Aujourd’hui, le doublage est devenu sa principale occupation. Fiction, dessins animés, jeux vidéos, publicités : aucun genre n’échappe à sa voix. Mais la reconnaissance que peuvent procurer le théâtre ou le cinéma lui manque : “Doubler est une activité très ludique mais en même temps, on est toujours derrière, dans le noir. Or quand tu veux être comédien, tu veux aussi être dans la lumière”.

Du doublage à la production en passant par le rugby

Un retour sous les projecteurs qu’il a pu effectuer grâce à la réalisation de documentaires autour…du rugby avec Hastayan, le pays imaginaire (2010) et Pierre Rabadan : nouveau départ (2015){{4}} . Un troisième film est en cours de réalisation sur la pratique du rugby dans les bas quartiers d’Antananarivo, à Madagascar. Sa passion pour ce sport lui reste donc chevillée au corps. En 2014, elle l’a même poussé à créer un club avec des amis rencontrés en Sports-Études, le Paris XO Rugby, dont il est aujourd’hui co-dirigeant.
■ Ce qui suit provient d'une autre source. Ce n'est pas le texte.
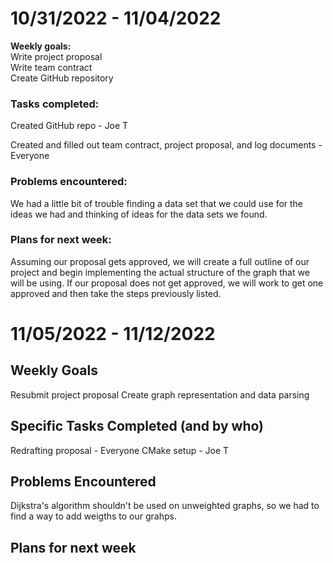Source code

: # 10/31/2022 - 11/04/2022
**Weekly goals:**  
  Write project proposal  
  Write team contract  
  Create GitHub repository  
  
 ### **Tasks completed:**
  
  Created GitHub repo - Joe T
  
  Created and filled out team contract, project proposal, and log documents - Everyone

### **Problems encountered:**

  We had a little bit of trouble finding a data set that we could use for the ideas we had and thinking of ideas for the data sets we found.

### **Plans for next week:**

  Assuming our proposal gets approved, we will create a full outline of our project and begin implementing the actual structure of the graph that we will be using. If our proposal does not get approved, we will work to get one approved and then take the steps previously listed.

# 11/05/2022 - 11/12/2022

## Weekly Goals
  
  Resubmit project proposal
  Create graph representation and data parsing

## Specific Tasks Completed (and by who)

  Redrafting proposal - Everyone
  CMake setup - Joe T

## Problems Encountered 
Dijkstra's algorithm shouldn't be used on unweighted graphs, so we had to find a way to add weigths to our grahps.
  

## Plans for next week

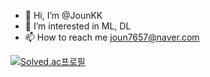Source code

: - 👋 Hi, I’m @JounKK
- 👀 I’m interested in ML, DL
- 📫 How to reach me joun7657@naver.com

[![Solved.ac프로필](http://mazassumnida.wtf/api/v2/generate_badge?boj={joun7657})](https://solved.ac/{joun7657})

<!---
JounKK/JounKK is a ✨ special ✨ repository because its `README.md` (this file) appears on your GitHub profile.
You can click the Preview link to take a look at your changes.
--->


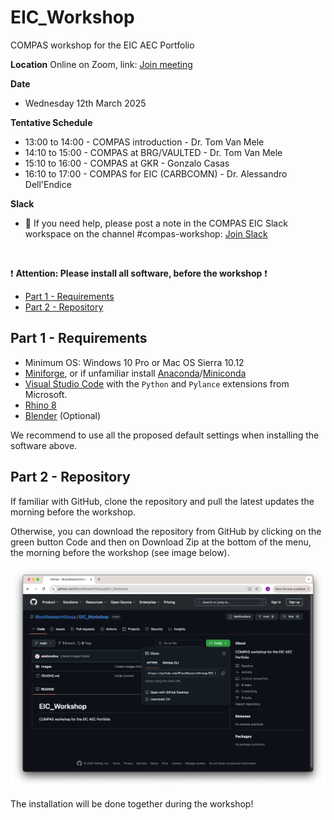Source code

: # EIC_Workshop
COMPAS workshop for the EIC AEC Portfolio

**Location**
Online on Zoom, link: [Join meeting](https://ethz.zoom.us/j/63964504836)

**Date**
* Wednesday 12th March 2025

**Tentative Schedule**
* 13:00 to 14:00 - COMPAS introduction - Dr. Tom Van Mele
* 14:10 to 15:00 - COMPAS at BRG/VAULTED - Dr. Tom Van Mele
* 15:10 to 16:00 - COMPAS at GKR - Gonzalo Casas
* 16:10 to 17:00 - COMPAS for EIC (CARBCOMN) - Dr. Alessandro Dell'Endice

**Slack**
* :loudspeaker: If you need help, please post a note in the COMPAS EIC Slack workspace on the channel #compas-workshop: [Join Slack](https://join.slack.com/t/compaseicworkshop/shared_invite/zt-314rbf9sm-lHXS1eoAOvN6pFu8~ii4ag)
  
&nbsp;

:exclamation: **Attention: Please install all software, before the workshop** :exclamation:
* [Part 1 - Requirements](#part-1---requirements)
* [Part 2 - Repository](#part-2---repository)

## Part 1 - Requirements

* Minimum OS: Windows 10 Pro or Mac OS Sierra 10.12
* [Miniforge](https://conda-forge.org/download/), or if unfamiliar install [Anaconda](https://www.anaconda.com/)/[Miniconda](https://www.anaconda.com/docs/getting-started/miniconda/install)
* [Visual Studio Code](https://code.visualstudio.com/) with the `Python` and `Pylance` extensions from Microsoft.
* [Rhino 8](https://www.rhino3d.com/download)
* [Blender](https://www.blender.org/download/) (Optional)

We recommend to use all the proposed default settings when installing the software above.

## Part 2 - Repository
If familiar with GitHub, clone the repository and pull the latest updates the morning before the workshop. 

Otherwise, you can download the repository from GitHub by clicking on the green button Code and then on Download Zip at the bottom of the menu, the morning before the workshop (see image below).

![Download Zip](images/download_zip.png)

The installation will be done together during the workshop!
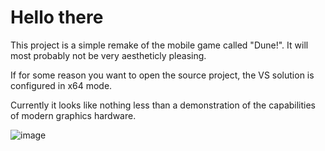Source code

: # Hello there

This project is a simple remake of the mobile game called "Dune!".
It will most probably not be very aestheticly pleasing.

If for some reason you want to open the source project, the VS solution is configured in x64 mode.

Currently it looks like nothing less than a demonstration of the capabilities of modern graphics hardware.

![image](https://github.com/user-attachments/assets/cfe0005a-1407-46e3-ab6a-5d79a9d6cf82)

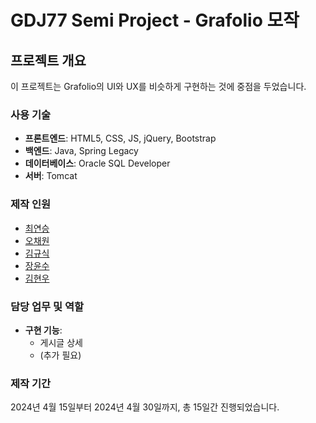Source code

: # GDJ77 Semi Project - Grafolio 모작

## 프로젝트 개요

이 프로젝트는 Grafolio의 UI와 UX를 비슷하게 구현하는 것에 중점을 두었습니다.

### 사용 기술
- **프론트엔드**: HTML5, CSS, JS, jQuery, Bootstrap
- **백엔드**: Java, Spring Legacy
- **데이터베이스**: Oracle SQL Developer
- **서버**: Tomcat

### 제작 인원

- [최연승](https://github.com/DevC21)
- [오채원](https://github.com/Audrey-1120)
- [김규식](https://github.com/kimgyusig)
- [장윤수](https://github.com/vivid09)
- [김현우](https://github.com/LlOlEl)


### 담당 업무 및 역할
- **구현 기능**:
  - 게시글 상세
  - (추가 필요)

### 제작 기간
2024년 4월 15일부터 2024년 4월 30일까지, 총 15일간 진행되었습니다.
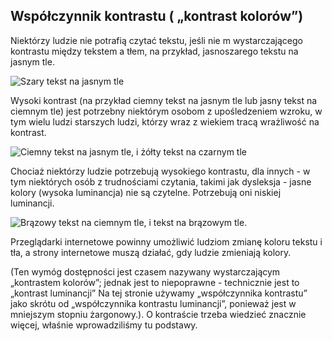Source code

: ## Współczynnik kontrastu ( „kontrast kolorów”)
Niektórzy ludzie nie potrafią czytać tekstu, jeśli nie m wystarczającego kontrastu między tekstem a tłem, na przykład, jasnoszarego tekstu na jasnym tle.

![Szary tekst na jasnym tle](04_P_kontrast_01.png)
 
Wysoki kontrast (na przykład ciemny tekst na jasnym tle lub jasny tekst na ciemnym tle) jest potrzebny niektórym osobom z upośledzeniem wzroku, w tym wielu ludzi starszych ludzi, którzy wraz z wiekiem tracą wrażliwość na kontrast.
 
![Ciemny tekst na jasnym tle, i żółty tekst na czarnym tle](04_P_kontrast_02.png)

Chociaż niektórzy ludzie potrzebują wysokiego kontrastu, dla innych - w tym niektórych osób z trudnościami czytania, takimi jak dysleksja - jasne kolory (wysoka luminancja) nie są czytelne. Potrzebują oni niskiej luminancji.

![Brązowy tekst na ciemnym tle, i tekst na brązowym tle.](04_P_kontrast_03.png)
 
Przeglądarki internetowe powinny umożliwić ludziom zmianę koloru tekstu i tła, a strony internetowe muszą działać, gdy ludzie zmieniają kolory.

(Ten wymóg dostępności jest czasem nazywany wystarczającym „kontrastem kolorów”; jednak jest to niepoprawne - technicznie jest to „kontrast luminancji” Na tej stronie używamy „współczynnika kontrastu” jako skrótu od „współczynnika kontrastu luminancji”, ponieważ jest w mniejszym stopniu żargonowy.). O kontraście trzeba wiedzieć znacznie więcej, właśnie wprowadziliśmy tu podstawy.
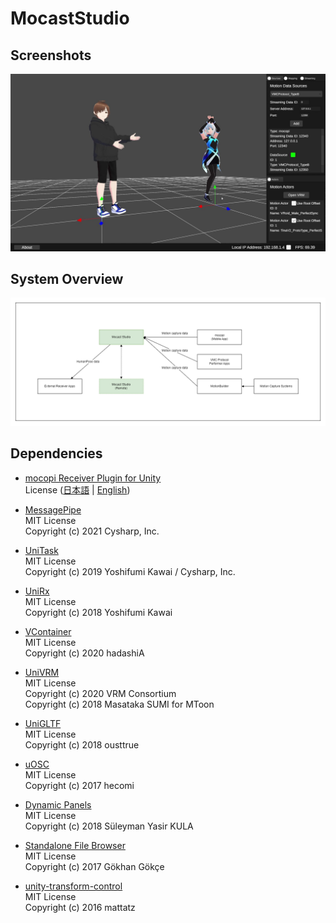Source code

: # MocastStudio

## Screenshots
<img src="./docs/MocastStudio_20231218.jpg">

## System Overview
<img src="./docs/MocastStudio_Overview.png">

## Dependencies
- [mocopi Receiver Plugin for Unity](https://www.sony.net/mocopi-dev/)  
  License ([日本語](https://www.sony.net/Products/mocopi-dev/jp/others/Licence.html) | [English](https://www.sony.net/Products/mocopi-dev/en/others/Licence.html))    

- [MessagePipe](https://github.com/Cysharp/MessagePipe)  
  MIT License  
  Copyright (c) 2021 Cysharp, Inc.

- [UniTask](https://github.com/Cysharp/UniTask)  
  MIT License  
  Copyright (c) 2019 Yoshifumi Kawai / Cysharp, Inc.

- [UniRx](https://github.com/neuecc/UniRx)  
  MIT License  
  Copyright (c) 2018 Yoshifumi Kawai

- [VContainer](https://github.com/hadashiA/VContainer)  
  MIT License  
  Copyright (c) 2020 hadashiA

- [UniVRM](https://github.com/vrm-c/UniVRM)  
  MIT License  
  Copyright (c) 2020 VRM Consortium  
  Copyright (c) 2018 Masataka SUMI for MToon

- [UniGLTF](https://github.com/vrm-c/UniVRM/tree/master/Assets/UniGLTF)  
  MIT License  
  Copyright (c) 2018 ousttrue

- [uOSC](https://github.com/hecomi/uOSC)  
  MIT License  
  Copyright (c) 2017 hecomi

- [Dynamic Panels](https://github.com/sotanmochi/UnityDynamicPanels)  
  MIT License  
  Copyright (c) 2018 Süleyman Yasir KULA

- [Standalone File Browser](https://github.com/sotanmochi/UnityStandaloneFileBrowser)  
  MIT License  
  Copyright (c) 2017 Gökhan Gökçe

- [unity-transform-control](https://github.com/sotanmochi/unity-transform-control)  
  MIT License  
  Copyright (c) 2016 mattatz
Depuis 2016, Franck Lorrain a ajouté une autre corde à son arc grâce à la production. Avec deux associés dont l’actrice Caroline Proust, il a créé la société Frozen Frogs spécialisée dans les courts métrages, les documentaires et les webséries. Son objectif maintenant : produire ses propres films. “Grâce à la production et à la réalisation, j’y trouve mon compte parce que je suis de nouveau acteur de projets”, conclut-il. Son aventure a donc encore de beaux jours devant elle.

Claire Mouzac

[[1]]Créé en 1973, il s’agit d’un des dix meilleurs centres de formation d’excellence de la Fédération Française de Rugby.
[[2]]Personne en charge de « caster » les comédiens pour le doublage d’une fiction.
[[3]]Ryan Gosling dans Drive (2011) et The Big Short : le casse du siècle (2015) ; Gael Garcia Bernal dans Rudo y Cursi (2008) et Même la pluie (2010) ; Ryan Reynolds dans Sécurité rapprochée (2012), RIPD : Brigade fantôme (2013) et Life : Origine inconnue (2017).
[[4]]Produits par Symphonia Film et disponibles sur Vimeo.